# Task prompt
Wherever the string "vnc协议服务端" occurs in a line of these records, report that line.

(Document images with source code)

[Start of Attachment]

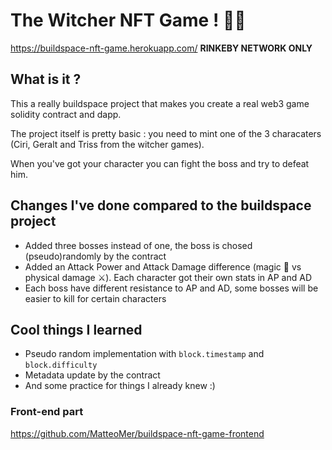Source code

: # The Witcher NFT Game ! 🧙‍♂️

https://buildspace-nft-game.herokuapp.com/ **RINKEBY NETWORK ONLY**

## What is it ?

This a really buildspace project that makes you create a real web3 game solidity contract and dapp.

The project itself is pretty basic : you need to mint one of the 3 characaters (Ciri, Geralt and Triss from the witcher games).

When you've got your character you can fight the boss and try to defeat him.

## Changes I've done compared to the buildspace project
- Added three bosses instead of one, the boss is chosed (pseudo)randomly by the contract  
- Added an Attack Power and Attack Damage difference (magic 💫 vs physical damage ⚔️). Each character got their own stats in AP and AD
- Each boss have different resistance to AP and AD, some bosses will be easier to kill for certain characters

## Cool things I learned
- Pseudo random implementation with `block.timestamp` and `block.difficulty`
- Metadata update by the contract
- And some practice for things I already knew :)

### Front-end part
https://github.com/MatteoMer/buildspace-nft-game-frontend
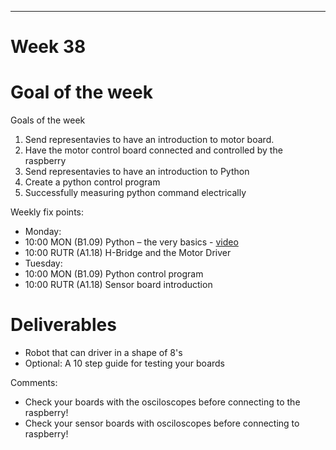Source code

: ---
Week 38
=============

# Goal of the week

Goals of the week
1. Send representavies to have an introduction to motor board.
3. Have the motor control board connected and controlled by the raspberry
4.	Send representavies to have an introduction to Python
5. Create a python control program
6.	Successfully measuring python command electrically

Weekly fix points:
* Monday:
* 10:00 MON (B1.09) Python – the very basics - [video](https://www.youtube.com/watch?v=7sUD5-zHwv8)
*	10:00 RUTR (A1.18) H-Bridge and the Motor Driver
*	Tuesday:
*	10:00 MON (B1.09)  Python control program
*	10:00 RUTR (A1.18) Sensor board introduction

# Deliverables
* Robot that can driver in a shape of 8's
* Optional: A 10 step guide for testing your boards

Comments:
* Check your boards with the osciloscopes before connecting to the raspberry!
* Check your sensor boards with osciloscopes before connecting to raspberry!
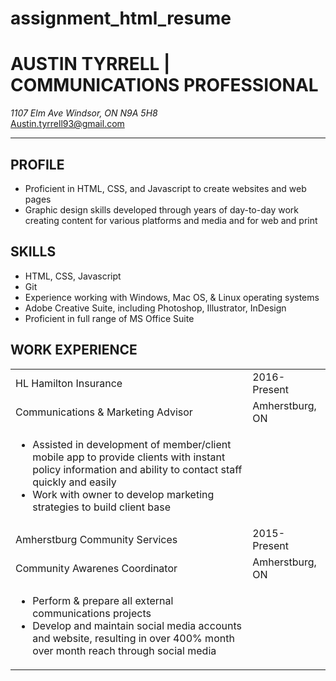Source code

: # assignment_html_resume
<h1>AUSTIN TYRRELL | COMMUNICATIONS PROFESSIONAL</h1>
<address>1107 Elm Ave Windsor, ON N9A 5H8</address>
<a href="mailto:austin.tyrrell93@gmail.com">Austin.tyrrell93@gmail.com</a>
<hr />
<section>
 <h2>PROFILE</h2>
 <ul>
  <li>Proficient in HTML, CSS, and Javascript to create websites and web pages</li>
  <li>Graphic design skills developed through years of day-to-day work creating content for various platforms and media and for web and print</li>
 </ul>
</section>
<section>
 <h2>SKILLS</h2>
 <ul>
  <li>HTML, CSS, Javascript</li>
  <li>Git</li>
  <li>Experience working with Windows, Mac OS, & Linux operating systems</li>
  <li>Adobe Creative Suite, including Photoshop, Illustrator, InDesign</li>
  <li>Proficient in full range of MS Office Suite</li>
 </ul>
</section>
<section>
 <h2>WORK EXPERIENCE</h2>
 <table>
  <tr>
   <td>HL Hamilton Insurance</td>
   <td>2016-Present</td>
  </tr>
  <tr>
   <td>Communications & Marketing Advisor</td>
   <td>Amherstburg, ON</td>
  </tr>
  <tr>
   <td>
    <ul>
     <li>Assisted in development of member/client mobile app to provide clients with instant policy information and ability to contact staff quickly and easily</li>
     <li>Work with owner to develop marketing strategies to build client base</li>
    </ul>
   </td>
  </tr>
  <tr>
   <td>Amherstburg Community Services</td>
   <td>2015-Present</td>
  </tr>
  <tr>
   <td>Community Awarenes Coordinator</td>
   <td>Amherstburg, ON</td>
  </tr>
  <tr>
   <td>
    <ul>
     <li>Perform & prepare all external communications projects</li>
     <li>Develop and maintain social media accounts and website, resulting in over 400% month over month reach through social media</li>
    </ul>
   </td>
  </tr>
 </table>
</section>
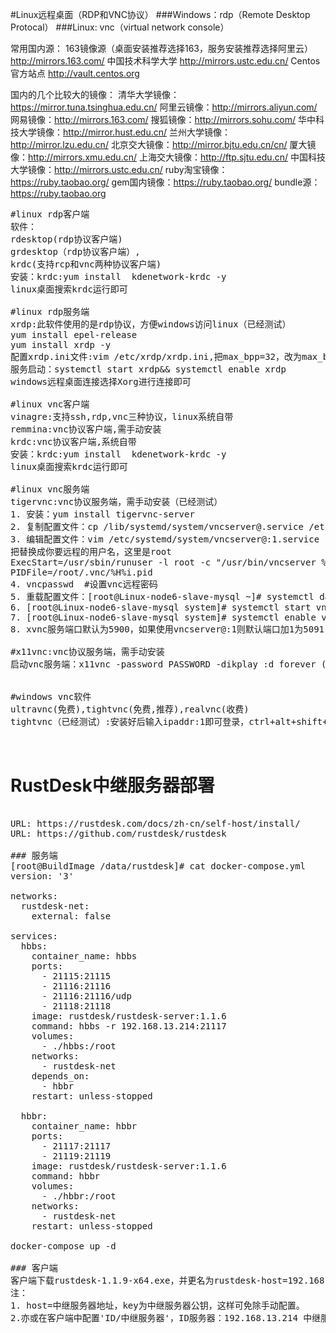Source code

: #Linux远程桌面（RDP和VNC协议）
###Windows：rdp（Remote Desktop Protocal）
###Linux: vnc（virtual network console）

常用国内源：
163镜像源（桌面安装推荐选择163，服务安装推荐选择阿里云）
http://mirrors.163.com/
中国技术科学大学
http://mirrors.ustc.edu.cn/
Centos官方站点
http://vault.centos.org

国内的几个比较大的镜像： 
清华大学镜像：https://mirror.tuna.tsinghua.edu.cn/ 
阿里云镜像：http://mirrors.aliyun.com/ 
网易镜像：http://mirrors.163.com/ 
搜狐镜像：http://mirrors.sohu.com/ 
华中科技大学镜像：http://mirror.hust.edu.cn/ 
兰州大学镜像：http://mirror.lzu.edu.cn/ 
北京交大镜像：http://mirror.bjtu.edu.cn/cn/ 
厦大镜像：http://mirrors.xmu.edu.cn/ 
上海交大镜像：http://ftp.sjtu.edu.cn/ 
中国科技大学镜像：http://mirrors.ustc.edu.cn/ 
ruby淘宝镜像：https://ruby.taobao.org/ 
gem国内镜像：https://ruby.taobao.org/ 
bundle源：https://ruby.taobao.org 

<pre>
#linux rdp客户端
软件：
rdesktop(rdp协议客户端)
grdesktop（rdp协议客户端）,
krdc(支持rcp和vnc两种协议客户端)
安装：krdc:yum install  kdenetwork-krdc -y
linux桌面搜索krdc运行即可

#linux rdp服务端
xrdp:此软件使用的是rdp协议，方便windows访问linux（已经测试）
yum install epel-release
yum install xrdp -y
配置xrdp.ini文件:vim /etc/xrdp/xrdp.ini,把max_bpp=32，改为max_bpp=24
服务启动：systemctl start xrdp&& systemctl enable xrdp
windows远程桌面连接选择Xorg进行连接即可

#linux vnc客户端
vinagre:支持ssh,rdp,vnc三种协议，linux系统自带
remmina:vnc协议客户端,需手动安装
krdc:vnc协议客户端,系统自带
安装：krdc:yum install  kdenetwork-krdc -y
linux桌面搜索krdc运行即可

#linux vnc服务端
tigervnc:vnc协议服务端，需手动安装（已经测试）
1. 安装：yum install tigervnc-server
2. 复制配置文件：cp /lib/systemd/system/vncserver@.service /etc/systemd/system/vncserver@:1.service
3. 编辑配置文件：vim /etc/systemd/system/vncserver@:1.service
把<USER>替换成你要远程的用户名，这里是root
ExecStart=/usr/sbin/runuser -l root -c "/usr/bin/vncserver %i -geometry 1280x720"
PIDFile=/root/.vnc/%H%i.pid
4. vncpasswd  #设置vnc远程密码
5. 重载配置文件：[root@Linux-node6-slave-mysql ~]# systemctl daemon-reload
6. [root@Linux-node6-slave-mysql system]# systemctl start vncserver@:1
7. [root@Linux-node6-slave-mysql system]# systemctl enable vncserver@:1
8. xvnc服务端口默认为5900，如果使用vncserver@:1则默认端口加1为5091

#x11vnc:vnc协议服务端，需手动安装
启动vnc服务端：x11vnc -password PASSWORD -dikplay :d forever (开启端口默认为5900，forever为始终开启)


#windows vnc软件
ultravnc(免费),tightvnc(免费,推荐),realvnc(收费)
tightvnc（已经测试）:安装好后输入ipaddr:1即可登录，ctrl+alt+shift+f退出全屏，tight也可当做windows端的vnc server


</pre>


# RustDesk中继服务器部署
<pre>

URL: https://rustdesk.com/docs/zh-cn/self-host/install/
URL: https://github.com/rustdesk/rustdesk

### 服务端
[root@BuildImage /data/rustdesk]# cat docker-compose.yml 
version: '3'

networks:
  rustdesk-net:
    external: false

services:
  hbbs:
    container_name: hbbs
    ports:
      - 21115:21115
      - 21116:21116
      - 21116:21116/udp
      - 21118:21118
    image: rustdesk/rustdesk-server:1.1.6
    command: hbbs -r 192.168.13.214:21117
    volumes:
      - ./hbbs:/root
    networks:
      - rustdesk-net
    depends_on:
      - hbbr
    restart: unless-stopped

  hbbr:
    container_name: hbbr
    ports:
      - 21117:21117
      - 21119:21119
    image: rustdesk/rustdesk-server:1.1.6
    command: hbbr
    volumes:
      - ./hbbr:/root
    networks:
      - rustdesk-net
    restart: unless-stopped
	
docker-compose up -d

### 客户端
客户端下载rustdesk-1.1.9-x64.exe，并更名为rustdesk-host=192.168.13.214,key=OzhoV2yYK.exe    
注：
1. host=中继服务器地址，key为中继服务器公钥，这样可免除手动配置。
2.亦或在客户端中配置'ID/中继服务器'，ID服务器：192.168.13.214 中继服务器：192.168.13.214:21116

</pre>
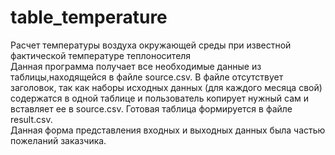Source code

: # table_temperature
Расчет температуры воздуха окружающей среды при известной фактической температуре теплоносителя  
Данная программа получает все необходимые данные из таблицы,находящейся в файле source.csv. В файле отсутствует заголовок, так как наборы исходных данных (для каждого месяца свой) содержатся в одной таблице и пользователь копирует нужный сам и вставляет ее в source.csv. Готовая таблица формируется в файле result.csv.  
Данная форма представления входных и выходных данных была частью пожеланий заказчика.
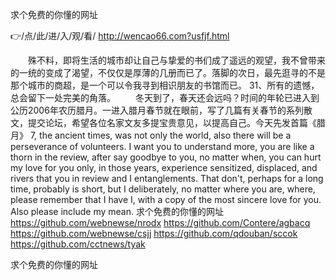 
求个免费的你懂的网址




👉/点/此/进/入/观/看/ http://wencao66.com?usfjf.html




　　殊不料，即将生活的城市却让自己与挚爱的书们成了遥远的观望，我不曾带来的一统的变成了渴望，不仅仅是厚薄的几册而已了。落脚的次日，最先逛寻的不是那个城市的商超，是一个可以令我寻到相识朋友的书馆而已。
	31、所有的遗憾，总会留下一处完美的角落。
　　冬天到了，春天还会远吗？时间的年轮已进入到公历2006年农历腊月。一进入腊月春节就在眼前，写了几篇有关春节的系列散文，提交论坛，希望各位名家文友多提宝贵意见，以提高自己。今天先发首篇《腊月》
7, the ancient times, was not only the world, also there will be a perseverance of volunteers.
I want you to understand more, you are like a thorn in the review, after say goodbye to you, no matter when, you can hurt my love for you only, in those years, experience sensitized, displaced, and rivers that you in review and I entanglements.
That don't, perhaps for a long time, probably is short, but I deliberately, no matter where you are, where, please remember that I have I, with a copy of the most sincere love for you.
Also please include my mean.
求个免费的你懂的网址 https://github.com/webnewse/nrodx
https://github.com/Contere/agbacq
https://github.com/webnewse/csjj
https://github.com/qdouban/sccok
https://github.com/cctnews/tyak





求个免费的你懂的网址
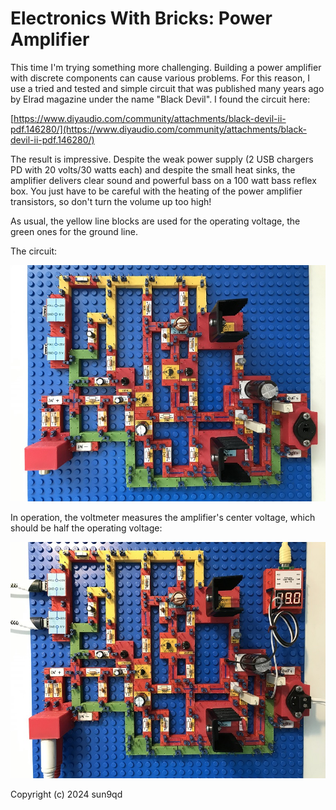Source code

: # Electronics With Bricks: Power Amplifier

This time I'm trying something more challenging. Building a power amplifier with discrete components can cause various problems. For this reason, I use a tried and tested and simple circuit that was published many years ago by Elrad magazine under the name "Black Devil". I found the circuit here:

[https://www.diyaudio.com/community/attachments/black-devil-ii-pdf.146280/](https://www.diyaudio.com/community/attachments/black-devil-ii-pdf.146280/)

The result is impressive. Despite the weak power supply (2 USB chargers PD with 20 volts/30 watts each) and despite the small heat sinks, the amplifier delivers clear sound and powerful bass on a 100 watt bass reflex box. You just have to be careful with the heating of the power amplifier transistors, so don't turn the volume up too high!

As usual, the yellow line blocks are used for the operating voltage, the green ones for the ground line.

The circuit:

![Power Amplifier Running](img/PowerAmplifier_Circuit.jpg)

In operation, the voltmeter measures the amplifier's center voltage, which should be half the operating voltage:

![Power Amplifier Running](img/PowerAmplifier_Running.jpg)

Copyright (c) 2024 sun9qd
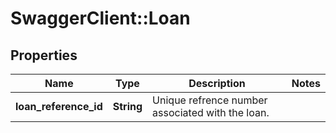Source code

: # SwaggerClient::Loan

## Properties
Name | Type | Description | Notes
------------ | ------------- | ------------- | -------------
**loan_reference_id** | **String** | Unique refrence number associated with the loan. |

[End of Attachment]

# Exercise solution
tigervnc:vnc协议服务端，需手动安装（已经测试）
#x11vnc:vnc协议服务端，需手动安装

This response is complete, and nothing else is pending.